(Stored items)
________________

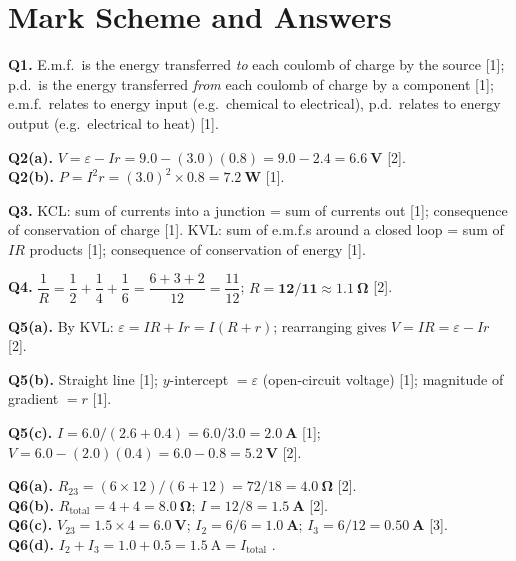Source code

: \section{Mark Scheme and Answers}

\begin{markscheme}

\textbf{Q1.} E.m.f.\ is the energy transferred \emph{to} each coulomb of charge by the source [1]; p.d.\ is the energy transferred \emph{from} each coulomb of charge by a component [1]; e.m.f.\ relates to energy input (e.g.\ chemical to electrical), p.d.\ relates to energy output (e.g.\ electrical to heat) [1].

\vspace{0.5em}\textbf{Q2(a).} $V = \varepsilon - Ir = 9.0 - (3.0)(0.8) = 9.0 - 2.4 = \mathbf{6.6\ \text{V}}$ [2].\\
\textbf{Q2(b).} $P = I^2 r = (3.0)^2 \times 0.8 = \mathbf{7.2\ \text{W}}$ [1].

\vspace{0.5em}\textbf{Q3.} KCL: sum of currents into a junction = sum of currents out [1]; consequence of conservation of charge [1]. KVL: sum of e.m.f.s around a closed loop = sum of $IR$ products [1]; consequence of conservation of energy [1].

\vspace{0.5em}\textbf{Q4.} $\dfrac{1}{R} = \dfrac{1}{2} + \dfrac{1}{4} + \dfrac{1}{6} = \dfrac{6+3+2}{12} = \dfrac{11}{12}$; \quad $R = \mathbf{12/11 \approx 1.1\ \Omega}$ [2].

\vspace{0.5em}\textbf{Q5(a).} By KVL: $\varepsilon = IR + Ir = I(R+r)$; rearranging gives $V = IR = \varepsilon - Ir$ [2].

\vspace{0.5em}\textbf{Q5(b).} Straight line [1]; $y$-intercept $= \varepsilon$ (open-circuit voltage) [1]; magnitude of gradient $= r$ [1].

\vspace{0.5em}\textbf{Q5(c).} $I = 6.0/(2.6+0.4) = 6.0/3.0 = \mathbf{2.0\ \text{A}}$ [1]; $V = 6.0 - (2.0)(0.4) = 6.0 - 0.8 = \mathbf{5.2\ \text{V}}$ [2].

\vspace{0.5em}\textbf{Q6(a).} $R_{23} = (6 \times 12)/(6+12) = 72/18 = \mathbf{4.0\ \Omega}$ [2].\\
\textbf{Q6(b).} $R_{\text{total}} = 4 + 4 = \mathbf{8.0\ \Omega}$; $I = 12/8 = \mathbf{1.5\ \text{A}}$ [2].\\
\textbf{Q6(c).} $V_{23} = 1.5 \times 4 = \mathbf{6.0\ \text{V}}$; $I_2 = 6/6 = \mathbf{1.0\ \text{A}}$; $I_3 = 6/12 = \mathbf{0.50\ \text{A}}$ [3].\\
\textbf{Q6(d).} $I_2 + I_3 = 1.0 + 0.5 = 1.5\ \text{A} = I_{\text{total}}$ \checkmark [1].


\end{markscheme}
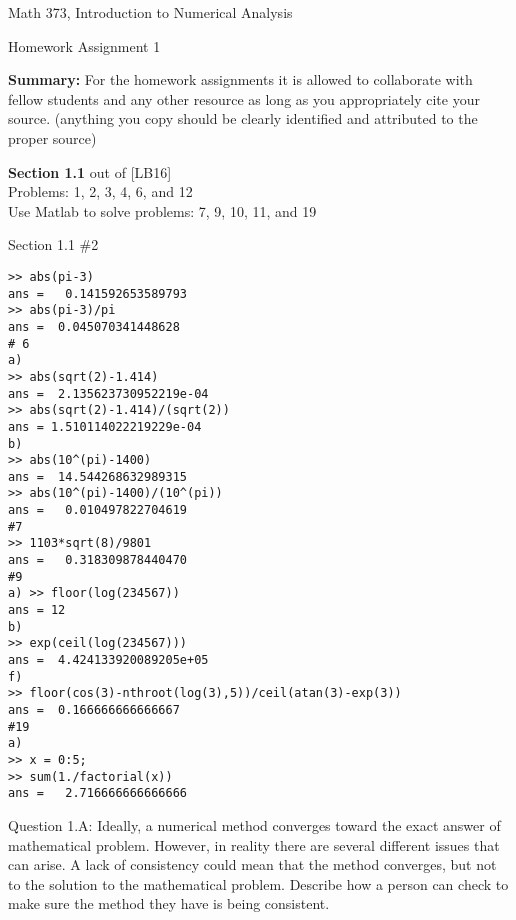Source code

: \documentclass{article}
\renewcommand{\cite}[1]{[#1]}
\begin{document}

\large

{\Large Math 373, Introduction to Numerical Analysis}


{\Large Homework Assignment 1} 

{\bf Summary:} {\color{red} For the homework assignments it is allowed to collaborate with fellow students and any other resource as long as you appropriately cite your source. (anything you copy should be clearly identified and attributed to the proper source)  } 
\par \bigskip \par \noindent
%

{\bf Section 1.1} out of \cite{LB16} \\
Problems: 1,  2,  3,  4,  6, and 12 \\
Use Matlab to solve problems: 7, 9, 10, 11, and 19 \par \medskip \noindent
%
{\color{teal} Section 1.1 \#2
\begin{verbatim}
>> abs(pi-3)
ans =   0.141592653589793
>> abs(pi-3)/pi
ans =  0.045070341448628
# 6 
a) 
>> abs(sqrt(2)-1.414)
ans =  2.135623730952219e-04
>> abs(sqrt(2)-1.414)/(sqrt(2))
ans = 1.510114022219229e-04
b)
>> abs(10^(pi)-1400)
ans =  14.544268632989315
>> abs(10^(pi)-1400)/(10^(pi))
ans =   0.010497822704619
#7
>> 1103*sqrt(8)/9801
ans =   0.318309878440470
#9
a) >> floor(log(234567))    
ans = 12
b) 
>> exp(ceil(log(234567)))
ans =  4.424133920089205e+05
f)
>> floor(cos(3)-nthroot(log(3),5))/ceil(atan(3)-exp(3))
ans =  0.166666666666667
#19
a)
>> x = 0:5;
>> sum(1./factorial(x))
ans =   2.716666666666666
\end{verbatim}
}%
Question 1.A: Ideally, a numerical method converges toward the exact answer of mathematical problem. However, in reality there are several different issues that can arise. A lack of consistency could mean that the method converges, but not to the solution to the mathematical problem. Describe how a person can check to make sure the method they have is being consistent. 
\end{document}

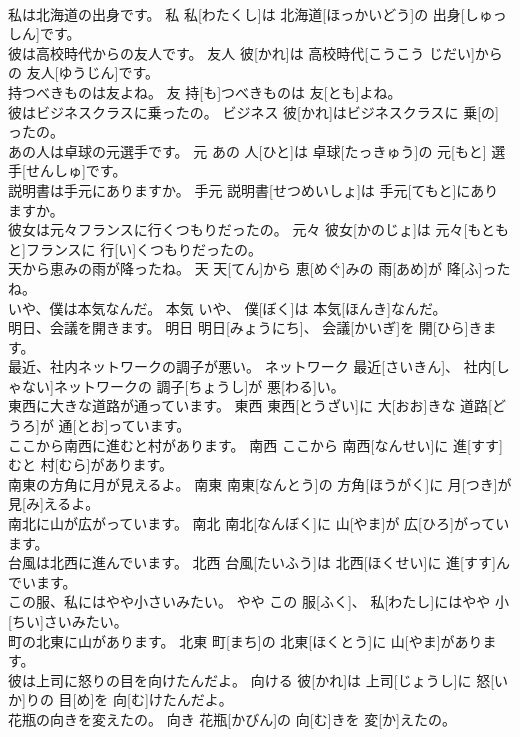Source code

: \documentclass[8pt]{extreport}
\begin{document}
\begin{CJK}{UTF8}{min}
\\	私は北海道の出身です。	私	私[わたくし]は 北海道[ほっかいどう]の 出身[しゅっしん]です。	
\\	彼は高校時代からの友人です。	友人	彼[かれ]は 高校時代[こうこう じだい]からの 友人[ゆうじん]です。	
\\	持つべきものは友よね。	友	持[も]つべきものは 友[とも]よね。	
\\	彼はビジネスクラスに乗ったの。	ビジネス	彼[かれ]はビジネスクラスに 乗[の]ったの。	
\\	あの人は卓球の元選手です。	元	あの 人[ひと]は 卓球[たっきゅう]の 元[もと] 選手[せんしゅ]です。	
\\	説明書は手元にありますか。	手元	説明書[せつめいしょ]は 手元[てもと]にありますか。	
\\	彼女は元々フランスに行くつもりだったの。	元々	彼女[かのじょ]は 元々[もともと]フランスに 行[い]くつもりだったの。	
\\	天から恵みの雨が降ったね。	天	天[てん]から 恵[めぐ]みの 雨[あめ]が 降[ふ]ったね。	
\\	いや、僕は本気なんだ。	本気	いや、 僕[ぼく]は 本気[ほんき]なんだ。	
\\	明日、会議を開きます。	明日	明日[みょうにち]、 会議[かいぎ]を 開[ひら]きます。	
\\	最近、社内ネットワークの調子が悪い。	ネットワーク	最近[さいきん]、 社内[しゃない]ネットワークの 調子[ちょうし]が 悪[わる]い。	
\\	東西に大きな道路が通っています。	東西	東西[とうざい]に 大[おお]きな 道路[どうろ]が 通[とお]っています。	
\\	ここから南西に進むと村があります。	南西	ここから 南西[なんせい]に 進[すす]むと 村[むら]があります。	
\\	南東の方角に月が見えるよ。	南東	南東[なんとう]の 方角[ほうがく]に 月[つき]が 見[み]えるよ。	
\\	南北に山が広がっています。	南北	南北[なんぼく]に 山[やま]が 広[ひろ]がっています。	
\\	台風は北西に進んでいます。	北西	台風[たいふう]は 北西[ほくせい]に 進[すす]んでいます。	
\\	この服、私にはやや小さいみたい。	やや	この 服[ふく]、 私[わたし]にはやや 小[ちい]さいみたい。	
\\	町の北東に山があります。	北東	町[まち]の 北東[ほくとう]に 山[やま]があります。	
\\	彼は上司に怒りの目を向けたんだよ。	向ける	彼[かれ]は 上司[じょうし]に 怒[いか]りの 目[め]を 向[む]けたんだよ。	
\\	花瓶の向きを変えたの。	向き	花瓶[かびん]の 向[む]きを 変[か]えたの。	

\end{CJK}
\end{document}
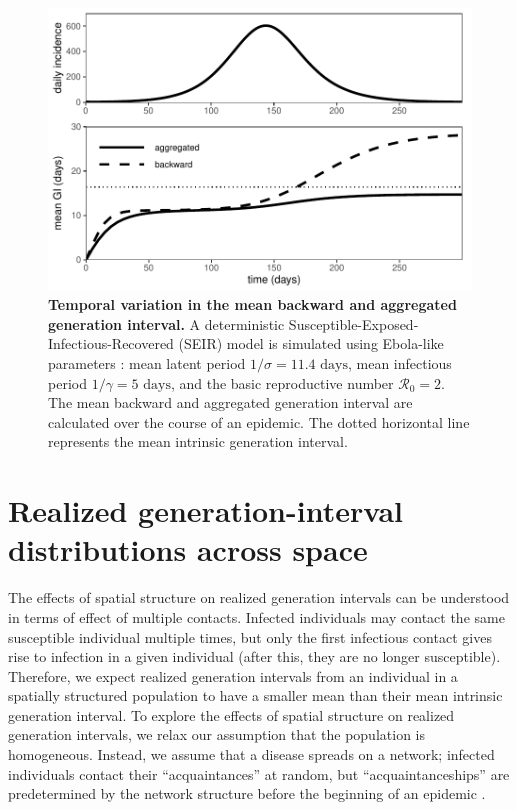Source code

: \documentclass[12pt]{article}
\newcommand{\RR}{\ensuremath{{\mathcal R}}}
\begin{document}
\begin{figure}[!ht]
\includegraphics[width=\textwidth]{../fig/temporal_effect.pdf}
\caption{\textbf{Temporal variation in the mean backward and aggregated generation interval.}
A deterministic Susceptible-Exposed-Infectious-Recovered (SEIR) model is simulated using Ebola-like parameters \citep{who2014ebola}: mean latent period $1/\sigma = 11.4 \textrm{ days}$, mean infectious period $1/\gamma = 5 \textrm{ days}$, and the basic reproductive number $\RR_0 = 2$. 
The mean backward and aggregated generation interval are calculated over the course of an epidemic.
The dotted horizontal line represents the mean intrinsic generation interval.
}
\label{fig:censor}
\end{figure}

\section{Realized generation-interval distributions across space}

The effects of spatial structure on realized generation intervals can be understood in terms of effect of multiple contacts.
Infected individuals may contact the same susceptible individual multiple times, but only the first infectious contact gives rise to infection in a given individual (after this, they are no longer susceptible).
Therefore, we expect realized generation intervals from an individual in a spatially structured population to have a smaller mean than their mean intrinsic generation interval.
To explore the effects of spatial structure on realized generation intervals, we relax our assumption that the population is homogeneous.
Instead, we assume that a disease spreads on a network;
infected individuals contact their ``acquaintances'' at random, but ``acquaintanceships'' are predetermined by the network structure before the beginning of an epidemic \cite{trapman2016inferring}.
\end{document}
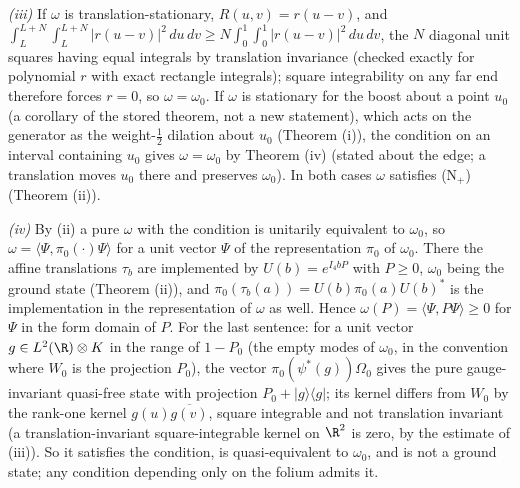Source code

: \emph{(iii)} If $\omega$ is translation-stationary, $R(u, v) = r(u - v)$, and $\int_{L}^{L + N}\int_{L}^{L + N}|r(u - v)|^{2}\,du\,dv \ge N\int_{0}^{1}\int_{0}^{1}|r(u - v)|^{2}\,du\,dv$, the $N$ diagonal unit squares having equal integrals by translation invariance (checked exactly for polynomial $r$ with exact rectangle integrals); square integrability on any far end therefore forces $r = 0$, so $\omega = \omega_{0}$. If $\omega$ is stationary for the boost about a point $u_{0}$ (a corollary of the stored theorem, not a new statement), which acts on the generator as the weight-$\tfrac12$ dilation about $u_{0}$ (Theorem (i)), the condition on an interval containing $u_{0}$ gives $\omega = \omega_{0}$ by Theorem (iv) (stated about the edge; a translation moves $u_{0}$ there and preserves $\omega_{0}$). In both cases $\omega$ satisfies (N$_{+}$) (Theorem (ii)).

\emph{(iv)} By (ii) a pure $\omega$ with the condition is unitarily equivalent to $\omega_{0}$, so $\omega = \langle\Psi, \pi_{0}(\cdot)\Psi\rangle$ for a unit vector $\Psi$ of the representation $\pi_{0}$ of $\omega_{0}$. There the affine translations $\tau_{b}$ are implemented by $U(b) = e^{I_{4}bP}$ with $P \ge 0$, $\omega_{0}$ being the ground state (Theorem (ii)), and $\pi_{0}(\tau_{b}(a)) = U(b)\pi_{0}(a)U(b)^{*}$ is the implementation in the representation of $\omega$ as well. Hence $\omega(P) = \langle\Psi, P\Psi\rangle \ge 0$ for $\Psi$ in the form domain of $P$. For the last sentence: for a unit vector $g \in L^{2}(\R)\otimes K$ in the range of $1 - P_{0}$ (the empty modes of $\omega_{0}$, in the convention where $W_{0}$ is the projection $P_{0}$), the vector $\pi_{0}(\psi^{*}(g))\Omega_{0}$ gives the pure gauge-invariant quasi-free state with projection $P_{0} + |g\rangle\langle g|$; its kernel differs from $W_{0}$ by the rank-one kernel $g(u)\overline{g(v)}$, square integrable and not translation invariant (a translation-invariant square-integrable kernel on $\R^{2}$ is zero, by the estimate of (iii)). So it satisfies the condition, is quasi-equivalent to $\omega_{0}$, and is not a ground state; any condition depending only on the folium admits it.

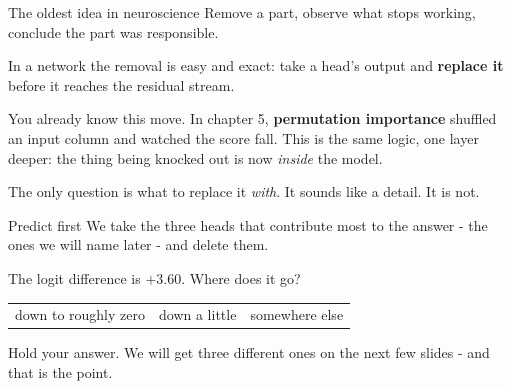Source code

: \documentclass[aspectratio=169]{beamer}
\newcommand{\keybox}[1]{%
  \begin{tcolorbox}[colback=armblue!8, colframe=armblue, boxrule=0.6pt, arc=2pt]
  #1
  \end{tcolorbox}}
\begin{document}
\begin{frame}{The oldest idea in neuroscience}
  \vspace{0.7em}
  Remove a part, observe what stops working, conclude the part was responsible.

  \vspace{0.8em}
  In a network the removal is easy and exact: take a head's output and \textbf{replace it}
  before it reaches the residual stream.

  \vspace{0.9em}
  \keybox{You already know this move. In chapter 5, \textbf{permutation importance} shuffled an
  input column and watched the score fall. This is the same logic, one layer deeper: the thing
  being knocked out is now \emph{inside} the model.}

  \vspace{0.9em}
  The only question is what to replace it \emph{with}. It sounds like a detail. It is not.
\end{frame}

\begin{frame}{Predict first}
  \vspace{1.0em}
  We take the three heads that contribute most to the answer - the ones we will name later - and
  delete them.

  \vspace{1.3em}
  \begin{center}
    {\large The logit difference is $+3.60$. Where does it go?}
  \end{center}

  \vspace{1.3em}
  \begin{center}
  \small
  \begin{tabular}{@{}ccc@{}}
    down to roughly zero & down a little & somewhere else\\
  \end{tabular}
  \end{center}

  \vspace{1.2em}
  \begin{center}
    {\footnotesize Hold your answer. We will get three different ones on the next few slides -
    and that is the point.}
  \end{center}
\end{frame}
\end{document}
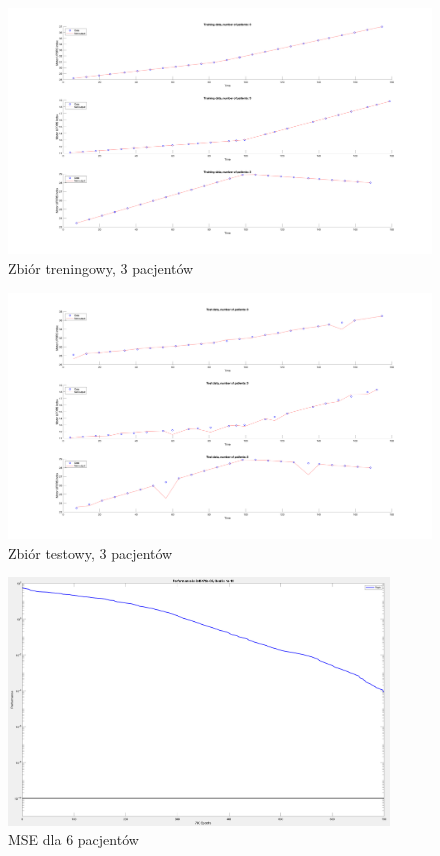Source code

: \documentclass[12pt]{article}
\begin{document}
\begin{figure}[h!]

\includegraphics[width=1.05\textwidth]{training-normal-3.png}
\caption{Zbiór treningowy, 3 pacjentów}

\end{figure}

\begin{figure}[h!]

\includegraphics[width=1.0\textwidth]{test-normal-3.png}
\caption{Zbiór testowy, 3 pacjentów}

\end{figure}

\begin{figure}[h!]

\centering
\includegraphics[width=0.9\textwidth]{mse-normal-6.png}
\caption{MSE dla 6 pacjentów}

\end{figure}
\end{document}
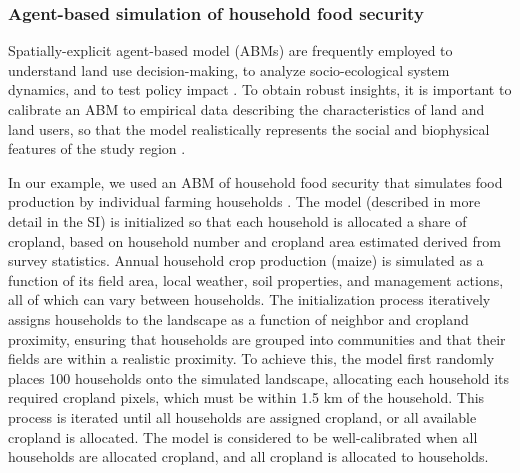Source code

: \documentclass[12 pt, titlepage, a4paper]{article}
\begin{document}
\subsubsection*{Agent-based simulation of household food security }
\vspace{-0.2 cm}
Spatially-explicit agent-based model (ABMs) are frequently employed to understand land use decision-making, to analyze socio-ecological system dynamics, and to test policy impact \citep{berger_creating_2006}. To obtain robust insights, it is important to calibrate an ABM to empirical data describing the characteristics of land and land users, so that the model realistically represents the social and biophysical features of the study region \citep{berger_creating_2006}. 

In our example, we used an ABM of household food security that simulates food production by individual farming households \citep[the agents; ][]{chen_dependency_2013}. The model (described in more detail in the SI) is initialized so that each household is allocated a share of cropland, based on household number and cropland area estimated derived from survey statistics. Annual household crop production (maize) is simulated as a function of its field area, local weather, soil properties, and management actions, all of which can vary between households. The initialization process iteratively assigns households to the landscape as a function of neighbor and cropland proximity, ensuring that households are grouped into communities and that their fields are within a realistic proximity. To achieve this, the model first randomly places 100 households onto the simulated landscape, allocating each household its required cropland pixels, which must be within 1.5 km of the household. This process is iterated until all households are assigned cropland, or all available cropland is allocated. The model is considered to be well-calibrated when all households are allocated cropland, and all cropland is allocated to households. 
\end{document}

________________

__Your task__:
An exact copy is needed of the entries above, starting at the line that holds "down to roughly" and stopping at the line that holds "Spatially-explicit agent-based model", both kept; pictures stay out.

__Task output__:
    down to roughly zero & down a little & somewhere else\\
  \end{tabular}
  \end{center}

  \vspace{1.2em}
  \begin{center}
    {\footnotesize Hold your answer. We will get three different ones on the next few slides -
    and that is the point.}
  \end{center}
\end{frame}
\end{document}
Source code

: \documentclass[12pt]{article}
\begin{document}
\begin{figure}[h!]

\includegraphics[width=1.05\textwidth]{training-normal-3.png}
\caption{Zbiór treningowy, 3 pacjentów}

\end{figure}

\begin{figure}[h!]

\includegraphics[width=1.0\textwidth]{test-normal-3.png}
\caption{Zbiór testowy, 3 pacjentów}

\end{figure}

\begin{figure}[h!]

\centering
\includegraphics[width=0.9\textwidth]{mse-normal-6.png}
\caption{MSE dla 6 pacjentów}

\end{figure}
\end{document}
Source code

: \documentclass[12 pt, titlepage, a4paper]{article}
\begin{document}
\subsubsection*{Agent-based simulation of household food security }
\vspace{-0.2 cm}
Spatially-explicit agent-based model (ABMs) are frequently employed to understand land use decision-making, to analyze socio-ecological system dynamics, and to test policy impact \citep{berger_creating_2006}. To obtain robust insights, it is important to calibrate an ABM to empirical data describing the characteristics of land and land users, so that the model realistically represents the social and biophysical features of the study region \citep{berger_creating_2006}. 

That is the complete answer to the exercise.